Bootstrap Unit Root Tests
针对有限阶自回归积分模型,提出自助法单位根检验的一般方法,推导Dickey-Fuller检验的渐近展开,证明自助法能修正其二阶误差,并通过模拟验证小样本下的有效性。
We consider the bootstrap unit root tests based on finite order autoregressive integrated models driven by iid innovations, with or without deterministic time trends. A general methodology is developed to approximate asymptotic distributions for the models driven by integrated time series, and used to obtain asymptotic expansions for the Dickey–Fuller unit root tests. The second-order terms in their expansions are of stochastic orders Op(n−1/4) and Op(n−1/2), and involve functionals of Brownian motions and normal random variates.

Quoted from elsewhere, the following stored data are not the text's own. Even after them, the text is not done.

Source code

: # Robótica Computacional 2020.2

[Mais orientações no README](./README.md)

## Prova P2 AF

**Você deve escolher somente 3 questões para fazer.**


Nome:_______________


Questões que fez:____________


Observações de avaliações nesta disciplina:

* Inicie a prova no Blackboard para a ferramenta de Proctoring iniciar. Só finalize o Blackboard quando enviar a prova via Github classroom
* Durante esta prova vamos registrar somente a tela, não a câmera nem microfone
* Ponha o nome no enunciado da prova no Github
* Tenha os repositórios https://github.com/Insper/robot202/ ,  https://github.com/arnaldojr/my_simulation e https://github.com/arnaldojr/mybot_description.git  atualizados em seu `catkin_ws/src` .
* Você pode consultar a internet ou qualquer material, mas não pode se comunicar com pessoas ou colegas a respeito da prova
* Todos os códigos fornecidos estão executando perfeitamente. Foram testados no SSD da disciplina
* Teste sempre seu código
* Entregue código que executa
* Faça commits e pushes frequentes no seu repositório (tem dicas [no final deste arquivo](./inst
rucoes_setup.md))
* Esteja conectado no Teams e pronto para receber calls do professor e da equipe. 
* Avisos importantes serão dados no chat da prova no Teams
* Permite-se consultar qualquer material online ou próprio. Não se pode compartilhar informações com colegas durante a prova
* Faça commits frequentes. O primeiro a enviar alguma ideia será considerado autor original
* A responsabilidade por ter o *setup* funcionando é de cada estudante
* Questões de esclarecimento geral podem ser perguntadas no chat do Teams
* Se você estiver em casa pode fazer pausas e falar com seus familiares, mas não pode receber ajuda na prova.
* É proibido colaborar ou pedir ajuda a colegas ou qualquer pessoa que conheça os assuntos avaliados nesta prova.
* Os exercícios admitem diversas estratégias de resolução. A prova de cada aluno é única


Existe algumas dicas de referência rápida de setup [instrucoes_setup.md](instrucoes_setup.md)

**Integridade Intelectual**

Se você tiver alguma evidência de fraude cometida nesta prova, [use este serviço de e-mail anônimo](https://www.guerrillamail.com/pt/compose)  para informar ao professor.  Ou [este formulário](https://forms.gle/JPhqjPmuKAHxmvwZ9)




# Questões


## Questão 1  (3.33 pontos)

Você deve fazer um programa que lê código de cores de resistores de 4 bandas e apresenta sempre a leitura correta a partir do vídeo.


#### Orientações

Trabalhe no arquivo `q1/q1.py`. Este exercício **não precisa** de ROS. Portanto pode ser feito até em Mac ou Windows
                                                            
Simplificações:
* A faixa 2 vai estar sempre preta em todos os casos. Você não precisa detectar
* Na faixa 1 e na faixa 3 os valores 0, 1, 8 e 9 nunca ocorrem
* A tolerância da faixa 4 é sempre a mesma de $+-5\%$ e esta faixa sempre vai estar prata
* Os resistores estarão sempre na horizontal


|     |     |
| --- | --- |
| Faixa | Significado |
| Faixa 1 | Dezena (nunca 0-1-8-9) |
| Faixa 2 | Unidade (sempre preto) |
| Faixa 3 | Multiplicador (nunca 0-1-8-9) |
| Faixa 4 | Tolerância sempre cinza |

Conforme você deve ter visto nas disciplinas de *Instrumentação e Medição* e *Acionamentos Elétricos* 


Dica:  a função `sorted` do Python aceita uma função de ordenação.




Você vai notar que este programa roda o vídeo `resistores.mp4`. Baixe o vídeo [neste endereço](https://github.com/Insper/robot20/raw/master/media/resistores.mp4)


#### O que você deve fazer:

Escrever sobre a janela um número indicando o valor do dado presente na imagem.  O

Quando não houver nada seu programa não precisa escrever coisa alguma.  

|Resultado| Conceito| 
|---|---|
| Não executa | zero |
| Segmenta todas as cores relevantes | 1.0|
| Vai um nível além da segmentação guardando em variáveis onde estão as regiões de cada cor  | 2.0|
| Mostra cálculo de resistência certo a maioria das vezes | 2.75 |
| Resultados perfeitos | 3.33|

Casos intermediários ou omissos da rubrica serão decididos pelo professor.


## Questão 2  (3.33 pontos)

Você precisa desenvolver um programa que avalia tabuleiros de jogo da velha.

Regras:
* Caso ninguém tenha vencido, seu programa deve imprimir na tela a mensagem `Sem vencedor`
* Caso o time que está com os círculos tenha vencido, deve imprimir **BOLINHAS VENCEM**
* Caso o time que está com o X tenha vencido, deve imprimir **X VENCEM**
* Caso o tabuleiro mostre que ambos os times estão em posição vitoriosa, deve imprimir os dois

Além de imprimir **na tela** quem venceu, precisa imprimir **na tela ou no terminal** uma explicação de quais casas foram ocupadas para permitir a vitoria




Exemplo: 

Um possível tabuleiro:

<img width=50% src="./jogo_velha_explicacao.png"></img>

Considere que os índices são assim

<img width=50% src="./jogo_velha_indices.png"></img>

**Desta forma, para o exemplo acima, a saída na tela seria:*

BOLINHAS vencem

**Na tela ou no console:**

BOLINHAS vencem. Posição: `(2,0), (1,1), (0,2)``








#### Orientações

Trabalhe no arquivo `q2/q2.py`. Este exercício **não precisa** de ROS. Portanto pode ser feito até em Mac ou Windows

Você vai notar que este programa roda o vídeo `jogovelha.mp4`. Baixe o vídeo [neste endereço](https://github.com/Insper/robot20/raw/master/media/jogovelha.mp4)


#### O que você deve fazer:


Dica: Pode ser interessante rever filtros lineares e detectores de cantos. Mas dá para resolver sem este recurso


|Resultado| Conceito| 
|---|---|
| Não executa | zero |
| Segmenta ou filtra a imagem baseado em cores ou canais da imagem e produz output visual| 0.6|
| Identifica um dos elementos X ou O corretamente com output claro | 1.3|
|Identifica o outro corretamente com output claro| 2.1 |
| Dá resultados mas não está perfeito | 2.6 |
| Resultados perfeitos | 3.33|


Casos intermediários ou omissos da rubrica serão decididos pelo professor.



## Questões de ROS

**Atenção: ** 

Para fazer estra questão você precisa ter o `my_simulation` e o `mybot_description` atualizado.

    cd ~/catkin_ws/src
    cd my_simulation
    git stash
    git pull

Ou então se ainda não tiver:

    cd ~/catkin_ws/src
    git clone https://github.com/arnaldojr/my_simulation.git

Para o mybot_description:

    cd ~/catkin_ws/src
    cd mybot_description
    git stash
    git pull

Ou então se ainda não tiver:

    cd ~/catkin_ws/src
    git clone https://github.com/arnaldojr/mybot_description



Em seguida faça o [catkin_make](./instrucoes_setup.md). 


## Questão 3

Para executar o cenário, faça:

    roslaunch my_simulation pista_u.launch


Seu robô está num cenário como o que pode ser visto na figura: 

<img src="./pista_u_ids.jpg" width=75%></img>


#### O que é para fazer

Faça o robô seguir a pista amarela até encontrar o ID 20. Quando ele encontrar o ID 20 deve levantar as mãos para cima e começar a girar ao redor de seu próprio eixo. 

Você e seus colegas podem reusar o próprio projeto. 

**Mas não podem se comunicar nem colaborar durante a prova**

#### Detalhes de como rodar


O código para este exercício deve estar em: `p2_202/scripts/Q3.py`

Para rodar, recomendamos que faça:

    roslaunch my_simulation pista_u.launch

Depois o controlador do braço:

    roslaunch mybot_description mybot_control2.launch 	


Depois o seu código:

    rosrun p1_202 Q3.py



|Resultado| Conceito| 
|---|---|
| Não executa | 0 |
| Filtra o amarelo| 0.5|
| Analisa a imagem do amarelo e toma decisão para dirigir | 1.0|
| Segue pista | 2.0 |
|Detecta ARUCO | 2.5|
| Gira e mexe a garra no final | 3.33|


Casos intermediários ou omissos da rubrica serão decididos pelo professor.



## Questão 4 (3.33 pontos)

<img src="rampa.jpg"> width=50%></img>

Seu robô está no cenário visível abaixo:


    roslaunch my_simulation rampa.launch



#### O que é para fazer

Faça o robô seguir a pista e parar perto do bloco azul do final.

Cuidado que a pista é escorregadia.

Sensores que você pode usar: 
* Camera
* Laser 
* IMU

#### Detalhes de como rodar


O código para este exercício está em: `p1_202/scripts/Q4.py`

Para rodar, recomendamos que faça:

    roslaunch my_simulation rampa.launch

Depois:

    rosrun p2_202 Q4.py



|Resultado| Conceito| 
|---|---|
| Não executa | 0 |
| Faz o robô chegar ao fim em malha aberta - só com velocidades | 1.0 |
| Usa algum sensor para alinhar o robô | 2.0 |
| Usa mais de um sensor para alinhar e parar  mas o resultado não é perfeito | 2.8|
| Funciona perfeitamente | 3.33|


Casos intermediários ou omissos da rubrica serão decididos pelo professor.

The asymptotic expansions for the bootstrap tests are also derived and compared with those of the Dickey–Fuller tests. We show in particular that the bootstrap offers asymptotic refinements for the Dickey–Fuller tests, i.e., it corrects their second-order errors. More precisely, it is shown that the critical values obtained by the bootstrap resampling are correct up to the second-order terms, and the errors in rejection probabilities are of order o(n−1/2) if the tests are based upon the bootstrap critical values. Through simulations, we investigate how effective is the bootstrap correction in small samples.